Re: how large cassandra could scale when it need to do manual operation?

aaron morton Sat, 09 Jul 2011 16:58:08 -0700

> about the decommission problem, here is the link:  
> http://cassandra-user-incubator-apache-org.3065146.n2.nabble.com/how-to-decommission-two-slow-nodes-td5078455.html
The key part of that post is "and since the second node was under heavy load, 
and not enough ram, it was busy GCing and worked horribly slow" .

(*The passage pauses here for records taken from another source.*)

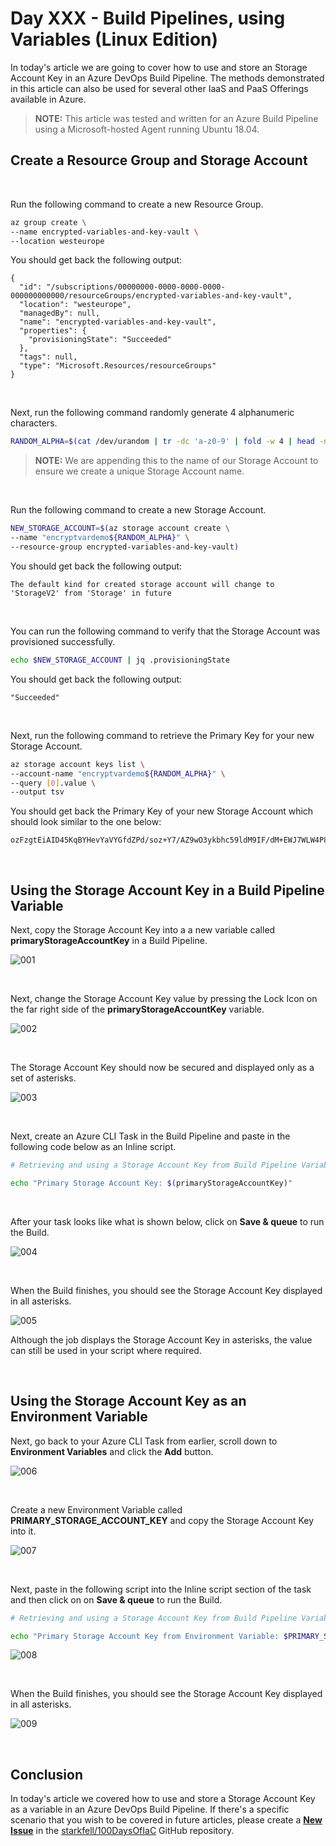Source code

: # Day XXX - Build Pipelines, using Variables (Linux Edition)

In today's article we are going to cover how to use and store an Storage Account Key in an Azure DevOps Build Pipeline. The methods demonstrated in this article can also be used for several other IaaS and PaaS Offerings available in Azure.

> **NOTE:** This article was tested and written for an Azure Build Pipeline using a Microsoft-hosted Agent running Ubuntu 18.04.

## Create a Resource Group and Storage Account

<br />

Run the following command to create a new Resource Group.

```bash
az group create \
--name encrypted-variables-and-key-vault \
--location westeurope
```

You should get back the following output:

```console
{
  "id": "/subscriptions/00000000-0000-0000-0000-000000000000/resourceGroups/encrypted-variables-and-key-vault",
  "location": "westeurope",
  "managedBy": null,
  "name": "encrypted-variables-and-key-vault",
  "properties": {
    "provisioningState": "Succeeded"
  },
  "tags": null,
  "type": "Microsoft.Resources/resourceGroups"
}
```

<br />

Next, run the following command randomly generate 4 alphanumeric characters.

```bash
RANDOM_ALPHA=$(cat /dev/urandom | tr -dc 'a-z0-9' | fold -w 4 | head -n 1)
```

> **NOTE:** We are appending this to the name of our Storage Account to ensure we create a unique Storage Account name.

<br />

Run the following command to create a new Storage Account.

```bash
NEW_STORAGE_ACCOUNT=$(az storage account create \
--name "encryptvardemo${RANDOM_ALPHA}" \
--resource-group encrypted-variables-and-key-vault)
```

You should get back the following output:

```console
The default kind for created storage account will change to 'StorageV2' from 'Storage' in future
```

<br />

You can run the following command to verify that the Storage Account was provisioned successfully.

```bash
echo $NEW_STORAGE_ACCOUNT | jq .provisioningState
```

You should get back the following output:

```console
"Succeeded"
```

<br />

Next, run the following command to retrieve the Primary Key for your new Storage Account.

```bash
az storage account keys list \
--account-name "encryptvardemo${RANDOM_ALPHA}" \
--query [0].value \
--output tsv
```

You should get back the Primary Key of your new Storage Account which should look similar to the one below:

```console
ozFzgtEiAID45KqBYHevYaVYGfdZPd/soz+Y7/AZ9wO3ykbhc59ldM9IF/dM+EWJ7WLW4P8+qhsjsgMRSMWqUg==
```

<br />

## Using the Storage Account Key in a Build Pipeline Variable

Next, copy the Storage Account Key into a a new variable called **primaryStorageAccountKey** in a Build Pipeline.

![001](../images/_daydraft1/day.xxx.build.pipes.encrypted.variables.linux.001.png)

<br />

Next, change the Storage Account Key value by pressing the Lock Icon on the far right side of the **primaryStorageAccountKey** variable.

![002](../images/_daydraft1/day.xxx.build.pipes.encrypted.variables.linux.002.png)

<br />

The Storage Account Key should now be secured and displayed only as a set of asterisks.

![003](../images/_daydraft1/day.xxx.build.pipes.encrypted.variables.linux.003.png)

<br />

Next, create an Azure CLI Task in the Build Pipeline and paste in the following code below as an Inline script.

```bash
# Retrieving and using a Storage Account Key from Build Pipeline Variables.

echo "Primary Storage Account Key: $(primaryStorageAccountKey)"
```

<br />

After your task looks like what is shown below, click on **Save & queue** to run the Build.

![004](../images/_daydraft1/day.xxx.build.pipes.encrypted.variables.linux.004.png)

<br />

When the Build finishes, you should see the Storage Account Key displayed in all asterisks.

![005](../images/_daydraft1/day.xxx.build.pipes.encrypted.variables.linux.005.png)

Although the job displays the Storage Account Key in asterisks, the value can still be used in your script where required.

<br />

## Using the Storage Account Key as an Environment Variable

Next, go back to your Azure CLI Task from earlier, scroll down to **Environment Variables** and click the **Add** button.

![006](../images/_daydraft1/day.xxx.build.pipes.encrypted.variables.linux.006.png)

<br />

Create a new Environment Variable called **PRIMARY_STORAGE_ACCOUNT_KEY** and copy the Storage Account Key into it.

![007](../images/_daydraft1/day.xxx.build.pipes.encrypted.variables.linux.007.png)

<br />

Next, paste in the following script into the Inline script section of the task and then click on on **Save & queue** to run the Build.

```bash
# Retrieving and using a Storage Account Key from Build Pipeline Variables.

echo "Primary Storage Account Key from Environment Variable: $PRIMARY_STORAGE_ACCOUNT_KEY"
```

![008](../images/_daydraft1/day.xxx.build.pipes.encrypted.variables.linux.008.png)

<br />

When the Build finishes, you should see the Storage Account Key displayed in all asterisks.

![009](../images/_daydraft1/day.xxx.build.pipes.encrypted.variables.linux.009.png)

<br />

## Conclusion

In today's article we covered how to use and store a Storage Account Key as a variable in an Azure DevOps Build Pipeline. If there's a specific scenario that you wish to be covered in future articles, please create a **[New Issue](https://github.com/starkfell/100DaysOfIaC/issues)** in the [starkfell/100DaysOfIaC](https://github.com/starkfell/100DaysOfIaC/) GitHub repository.
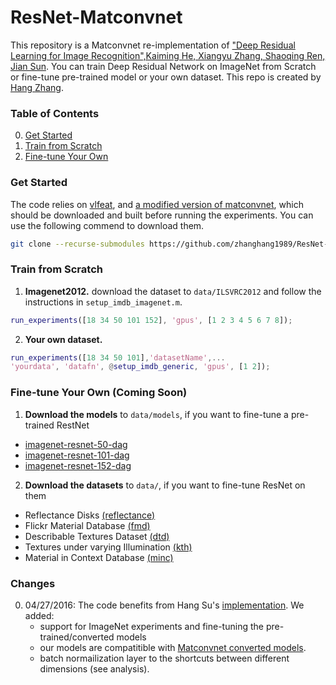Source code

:# ResNet-Matconvnet

This repository is a Matconvnet re-implementation of ["Deep Residual Learning for Image Recognition",Kaiming He, Xiangyu Zhang, Shaoqing Ren, Jian Sun](http://arxiv.org/abs/1512.03385). You can train Deep Residual Network on ImageNet from Scratch or fine-tune pre-trained model or your own dataset. This repo is created by [Hang Zhang](http://www.hangzh.com).

### Table of Contents
0. [Get Started](#get-started)
0. [Train from Scratch](#train-from-scratch)
0. [Fine-tune Your Own](#fine-tune-your-own)

### Get Started

The code relies on [vlfeat](http://www.vlfeat.org/), and [a modified version of matconvnet](https://github.com/zhanghang1989/matconvnet), which should be downloaded and built before running the experiments. You can use the following commend to download them.
```sh
git clone --recurse-submodules https://github.com/zhanghang1989/ResNet-Matconvnet.git
```
	
### Train from Scratch

1. **Imagenet2012.** download the dataset to `data/ILSVRC2012` and follow the instructions in `setup_imdb_imagenet.m`.
```matlab
run_experiments([18 34 50 101 152], 'gpus', [1 2 3 4 5 6 7 8]);
```

2. **Your own dataset.** 
```matlab
run_experiments([18 34 50 101],'datasetName',...
'yourdata', 'datafn', @setup_imdb_generic, 'gpus', [1 2]);
```

### Fine-tune Your Own (Coming Soon)

1. **Download the models** to `data/models`, if you want to fine-tune a pre-trained RestNet      
  - [imagenet-resnet-50-dag](http://www.vlfeat.org/matconvnet/pretrained) 
  - [imagenet-resnet-101-dag](http://www.vlfeat.org/matconvnet/pretrained) 
  - [imagenet-resnet-152-dag](http://www.vlfeat.org/matconvnet/pretrained) 

2. **Download the datasets** to `data/`, if you want to fine-tune ResNet on them
  - Reflectance Disks [(reflectance)](http://hangzh.com/Software.html)  
  - Flickr Material Database [(fmd)](http://people.csail.mit.edu/celiu/CVPR2010/FMD/) 
  - Describable Textures Dataset [(dtd)](http://www.robots.ox.ac.uk/~vgg/data/dtd)
  - Textures under varying Illumination [(kth)](http://www.nada.kth.se/cvap/databases/kth-tips/)
  - Material in Context Database [(minc)](http://opensurfaces.cs.cornell.edu/publications/minc/)

### Changes
0. 04/27/2016: The code benefits from Hang Su's [implementation](https://github.com/suhangpro/matresnet).
We added:
	- support for ImageNet experiments and fine-tuning the pre-trained/converted models
	- our models are compatitible with [Matconvnet converted models](http://www.vlfeat.org/matconvnet/pretrained). 
	- batch normailization layer to the shortcuts between different dimensions (see analysis).

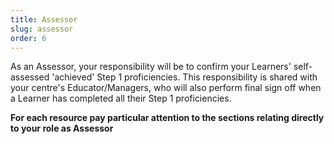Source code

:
 ```yaml
---
title: Assessor
slug: assessor
order: 6
---
```

As an Assessor, your responsibility will be to confirm your Learners' self-assessed 'achieved' Step 1 proficiencies. This responsibility is shared with your centre's Educator/Managers, who will also perform final sign off when a Learner has completed all their Step 1 proficiencies.

**For each resource pay particular attention to the sections relating directly to your role as Assessor**
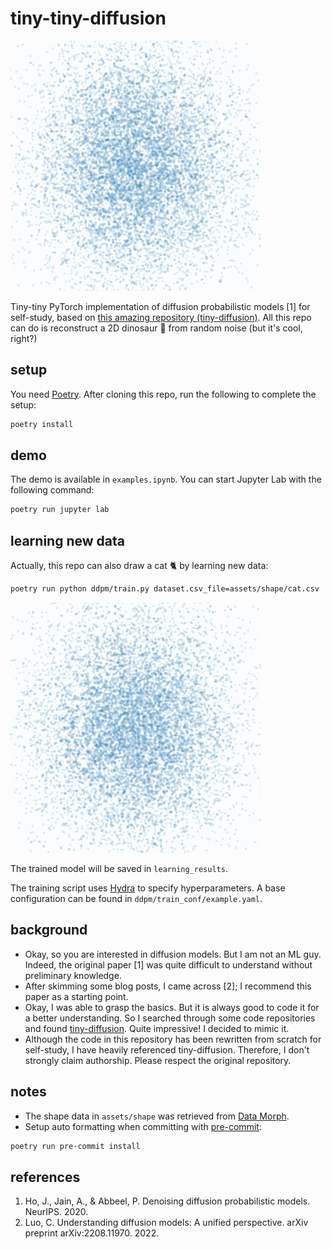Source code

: # tiny-tiny-diffusion

![](./assets/dino.gif)

Tiny-tiny PyTorch implementation of diffusion probabilistic models [1] for self-study, based on [this amazing repository (tiny-diffusion)](https://github.com/tanelp/tiny-diffusion).
All this repo can do is reconstruct a 2D dinosaur 🦖 from random noise (but it's cool, right?)

## setup

You need [Poetry](https://python-poetry.org/).
After cloning this repo, run the following to complete the setup:

```sh
poetry install
```

## demo

The demo is available in `examples.ipynb`.
You can start Jupyter Lab with the following command:

```sh
poetry run jupyter lab
```

## learning new data

Actually, this repo can also draw a cat 🐈 by learning new data:

```sh
poetry run python ddpm/train.py dataset.csv_file=assets/shape/cat.csv
```

![](./assets/cat.gif)

The trained model will be saved in `learning_results`.

The training script uses [Hydra](https://hydra.cc/) to specify hyperparameters.
A base configuration can be found in `ddpm/train_conf/example.yaml`.


## background

- Okay, so you are interested in diffusion models.
  But I am not an ML guy.
  Indeed, the original paper [1] was quite difficult to understand without preliminary knowledge.
- After skimming some blog posts, I came across [2];
  I recommend this paper as a starting point.
- Okay, I was able to grasp the basics.
  But it is always good to code it for a better understanding.
  So I searched through some code repositories and found [tiny-diffusion](https://github.com/tanelp/tiny-diffusion).
  Quite impressive!
  I decided to mimic it.
- Although the code in this repository has been rewritten from scratch for self-study, I have heavily referenced tiny-diffusion.
  Therefore, I don't strongly claim authorship.
  Please respect the original repository.

## notes

- The shape data in `assets/shape` was retrieved from [Data Morph](https://github.com/stefmolin/data-morph/).
- Setup auto formatting when committing with [pre-commit](https://pre-commit.com/):

```sh
poetry run pre-commit install
```


## references

1. Ho, J., Jain, A., & Abbeel, P. Denoising diffusion probabilistic models. NeurIPS. 2020.
1. Luo, C. Understanding diffusion models: A unified perspective. arXiv preprint arXiv:2208.11970. 2022.
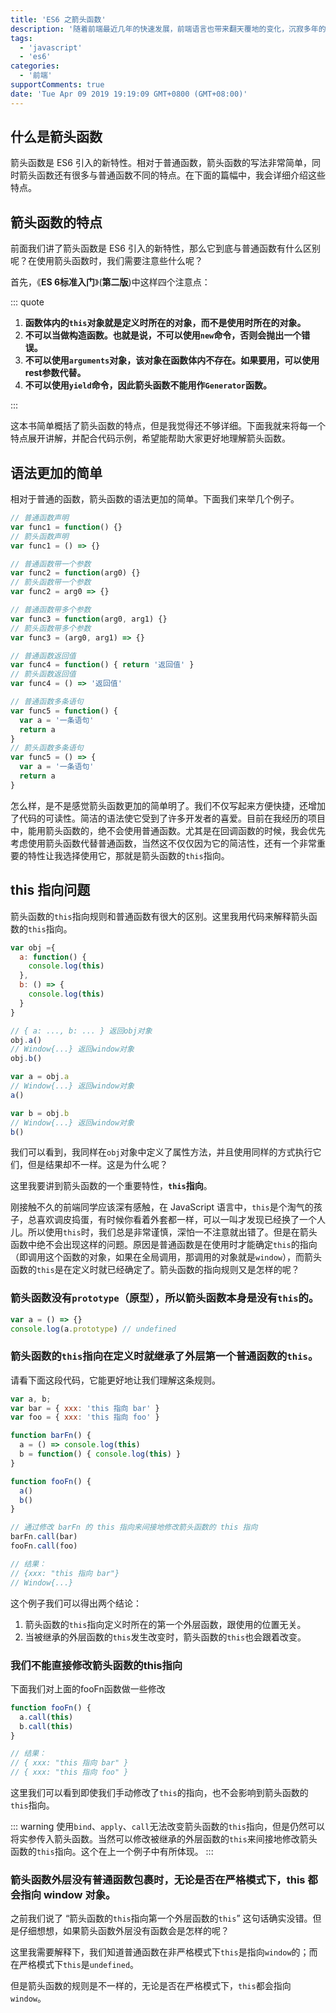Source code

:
 ```yaml
---
title: 'ES6 之箭头函数'
description: '随着前端最近几年的快速发展，前端语言也带来翻天覆地的变化，沉寂多年的 JavaScript 也迎来大变革，许多新特性加入到了 JavaScript 语言当中。今天我们就来聊聊 ES6 带来的一个新特性 —— 箭头函数。'
tags:
  - 'javascript'
  - 'es6'
categories:
  - '前端'
supportComments: true
date: 'Tue Apr 09 2019 19:19:09 GMT+0800 (GMT+08:00)'
---
```


## 什么是箭头函数

箭头函数是 ES6 引入的新特性。相对于普通函数，箭头函数的写法非常简单，同时箭头函数还有很多与普通函数不同的特点。在下面的篇幅中，我会详细介绍这些特点。

## 箭头函数的特点

前面我们讲了箭头函数是 ES6 引入的新特性，那么它到底与普通函数有什么区别呢？在使用箭头函数时，我们需要注意些什么呢？

首先，《**ES 6标准入门**》(**第二版**)中这样四个注意点：

::: quote

1. **函数体内的`this`对象就是定义时所在的对象，而不是使用时所在的对象。**
2. **不可以当做构造函数。也就是说，不可以使用`new`命令，否则会抛出一个错误。**
3. **不可以使用`arguments`对象，该对象在函数体内不存在。如果要用，可以使用rest参数代替。**
4. **不可以使用`yield`命令，因此箭头函数不能用作`Generator`函数。**

:::

这本书简单概括了箭头函数的特点，但是我觉得还不够详细。下面我就来将每一个特点展开讲解，并配合代码示例，希望能帮助大家更好地理解箭头函数。

## 语法更加的简单

相对于普通的函数，箭头函数的语法更加的简单。下面我们来举几个例子。

```javascript
// 普通函数声明
var func1 = function() {}
// 箭头函数声明
var func1 = () => {}

// 普通函数带一个参数
var func2 = function(arg0) {}
// 箭头函数带一个参数
var func2 = arg0 => {}

// 普通函数带多个参数
var func3 = function(arg0, arg1) {}
// 箭头函数带多个参数
var func3 = (arg0, arg1) => {}

// 普通函数返回值
var func4 = function() { return '返回值' }
// 箭头函数返回值
var func4 = () => '返回值'

// 普通函数多条语句
var func5 = function() {
  var a = '一条语句'
  return a
}
// 箭头函数多条语句
var func5 = () => {
  var a = '一条语句'
  return a
}
```

怎么样，是不是感觉箭头函数更加的简单明了。我们不仅写起来方便快捷，还增加了代码的可读性。简洁的语法使它受到了许多开发者的喜爱。目前在我经历的项目中，能用箭头函数的，绝不会使用普通函数。尤其是在回调函数的时候，我会优先考虑使用箭头函数代替普通函数，当然这不仅仅因为它的简洁性，还有一个非常重要的特性让我选择使用它，那就是箭头函数的`this`指向。

## this 指向问题

箭头函数的`this`指向规则和普通函数有很大的区别。这里我用代码来解释箭头函数的`this`指向。

```javascript
var obj ={
  a: function() {
    console.log(this)
  },
  b: () => {
    console.log(this)
  }
}

// { a: ..., b: ... } 返回obj对象
obj.a()
// Window{...} 返回window对象
obj.b()

var a = obj.a
// Window{...} 返回window对象
a()

var b = obj.b
// Window{...} 返回window对象
b()
```

我们可以看到，我同样在`obj`对象中定义了属性方法，并且使用同样的方式执行它们，但是结果却不一样。这是为什么呢？

这里我要讲到箭头函数的一个重要特性，**`this`指向**。

刚接触不久的前端同学应该深有感触，在 JavaScript 语言中，`this`是个淘气的孩子，总喜欢调皮捣蛋，有时候你看着外套都一样，可以一叫才发现已经换了一个人儿。所以使用`this`时，我们总是非常谨慎，深怕一不注意就出错了。但是在箭头函数中绝不会出现这样的问题。原因是普通函数是在使用时才能确定`this`的指向（即调用这个函数的对象，如果在全局调用，那调用的对象就是`window`），而箭头函数的`this`是在定义时就已经确定了。箭头函数的指向规则又是怎样的呢？

### 箭头函数没有`prototype`（原型），所以箭头函数本身是没有`this`的。

```javascript
var a = () => {}
console.log(a.prototype) // undefined
```

### 箭头函数的`this`指向在定义时就继承了外层第一个普通函数的`this`。

请看下面这段代码，它能更好地让我们理解这条规则。

```javascript
var a, b;
var bar = { xxx: 'this 指向 bar' }
var foo = { xxx: 'this 指向 foo' }

function barFn() {
  a = () => console.log(this)
  b = function() { console.log(this) }
}

function fooFn() {
  a()
  b()
}

// 通过修改 barFn 的 this 指向来间接地修改箭头函数的 this 指向
barFn.call(bar)
fooFn.call(foo)

// 结果：
// {xxx: "this 指向 bar"}
// Window{...}
```

这个例子我们可以得出两个结论：

1. 箭头函数的`this`指向定义时所在的第一个外层函数，跟使用的位置无关。
2. 当被继承的外层函数的`this`发生改变时，箭头函数的`this`也会跟着改变。

### 我们不能直接修改箭头函数的this指向

下面我们对上面的fooFn函数做一些修改

```javascript
function fooFn() {
  a.call(this)
  b.call(this)
}

// 结果：
// { xxx: "this 指向 bar" }
// { xxx: "this 指向 foo" }
```

这里我们可以看到即使我们手动修改了`this`的指向，也不会影响到箭头函数的`this`指向。

::: warning
使用`bind`、`apply`、`call`无法改变箭头函数的`this`指向，但是仍然可以将实参传入箭头函数。当然可以修改被继承的外层函数的`this`来间接地修改箭头函数的`this`指向。这个在上一个例子中有所体现。
:::

### 箭头函数外层没有普通函数包裹时，无论是否在严格模式下，this 都会指向 window 对象。

之前我们说了 “箭头函数的`this`指向第一个外层函数的`this`” 这句话确实没错。但是仔细想想，如果箭头函数外层没有函数会是怎样的呢？

这里我需要解释下，我们知道普通函数在非严格模式下`this`是指向`window`的；而在严格模式下`this`是`undefined`。

但是箭头函数的规则是不一样的，无论是否在严格模式下，`this`都会指向`window`。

> maybe I was misunderstanding the replication factor, doesn't it RF=3 means I 
> could lose two nodes and still have one available(with 100% of the keys), 
> once Nodes>=3?
When you start losing replicas the CL you use dictates if the cluster is still 
up for 100% of the keys. See http://thelastpickle.com/2011/06/13/Down-For-Me/ 

>  I have the strong willing to set RF to a very high value...
As chris said 3 is about normal, it means the QUORUM CL is only 2 nodes. 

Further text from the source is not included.